Seuls en Scène, Princeton’s French Theater Festival, brings celebrated French actors and directors, as well as promising early-career artists, to Princeton University and the local community to present their work, introducing American audiences to dynamic and engaging French productions. All events are free, mostly performed in French and open to the public but require a reservation.

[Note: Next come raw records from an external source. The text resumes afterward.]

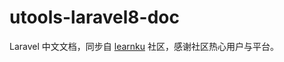 # utools-laravel8-doc
Laravel 中文文档，同步自 [learnku](https://learnku.com/docs/laravel/8.x) 社区，感谢社区热心用户与平台。

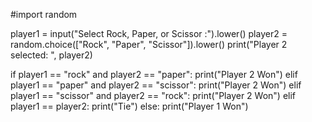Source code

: #import random

player1 = input("Select Rock, Paper, or Scissor :").lower()
player2 = random.choice(["Rock", "Paper", "Scissor"]).lower()
print("Player 2 selected: ", player2)

if player1 == "rock" and player2 == "paper":
  print("Player 2 Won")
elif player1 == "paper" and player2 == "scissor":
    print("Player 2 Won")
elif player1 == "scissor" and player2 == "rock":
    print("Player 2 Won")
elif player1 == player2:
    print("Tie")
else:
    print("Player 1 Won")

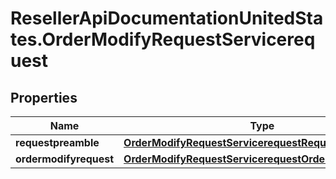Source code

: # ResellerApiDocumentationUnitedStates.OrderModifyRequestServicerequest

## Properties

Name | Type | Description | Notes
------------ | ------------- | ------------- | -------------
**requestpreamble** | [**OrderModifyRequestServicerequestRequestpreamble**](OrderModifyRequestServicerequestRequestpreamble.md) |  | [optional] 
**ordermodifyrequest** | [**OrderModifyRequestServicerequestOrdermodifyrequest**](OrderModifyRequestServicerequestOrdermodifyrequest.md) |  | [optional] 


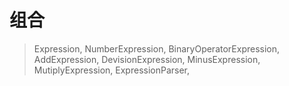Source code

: # 组合
> Expression, NumberExpression, BinaryOperatorExpression, AddExpression, 
> DevisionExpression, MinusExpression, MutiplyExpression, ExpressionParser, 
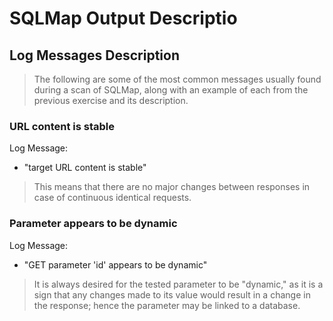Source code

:# SQLMap Output Descriptio


## Log Messages Description
> The following are some of the most common messages usually found during a scan of SQLMap, along with an example of each from the previous exercise and its description.

### URL content is stable

Log Message:

- "target URL content is stable"
>This means that there are no major changes between responses in case of continuous identical requests.

### Parameter appears to be dynamic
Log Message:

- "GET parameter 'id' appears to be dynamic"
>It is always desired for the tested parameter to be "dynamic," as it is a sign that any changes made to its value would result in a change in the response; hence the parameter may be linked to a database.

This season will open with Interview, a play written by Le Monde contributor Nicolas Truong about the intricacies and art of the interview, one of the most common journalistic practices. Throughout the next two weeks, the festival will perform together L’Art du théâtre and Le débute de l’A. two plays written by Pascal Rambert about acting and love respectively. Afterward, By Heart by Tiago Rodrigues, Prométhée Enchaîné & Les Suppliantes by Olivier Py, Unwanted by choreographer Dorothée Munyaneza about women during the Rwandan genocide, and Portrait(s) Foucault—Letzlove, based on a conversation between a young hitchhiker and philosopher Michel Foucault. Finally, the festival closes with Myrrha, a part of Guillaume Vincent’s series Songes et Métamorphoses, which presents Shakespeare’s Midsummer Night’s Dream followed by Vincent’s interpretation of several Ovidian myths that are adapted to our time.
This festival was curated by Florent Masse, Senior Lecturer in Princeton’s Department of French and Italian, since its creation in 2012. Masse is also the director of L’Avant-Scène, the French theatre workshop at Princeton that offers students the chance to improve their language skills by acting in French and putting it in motion.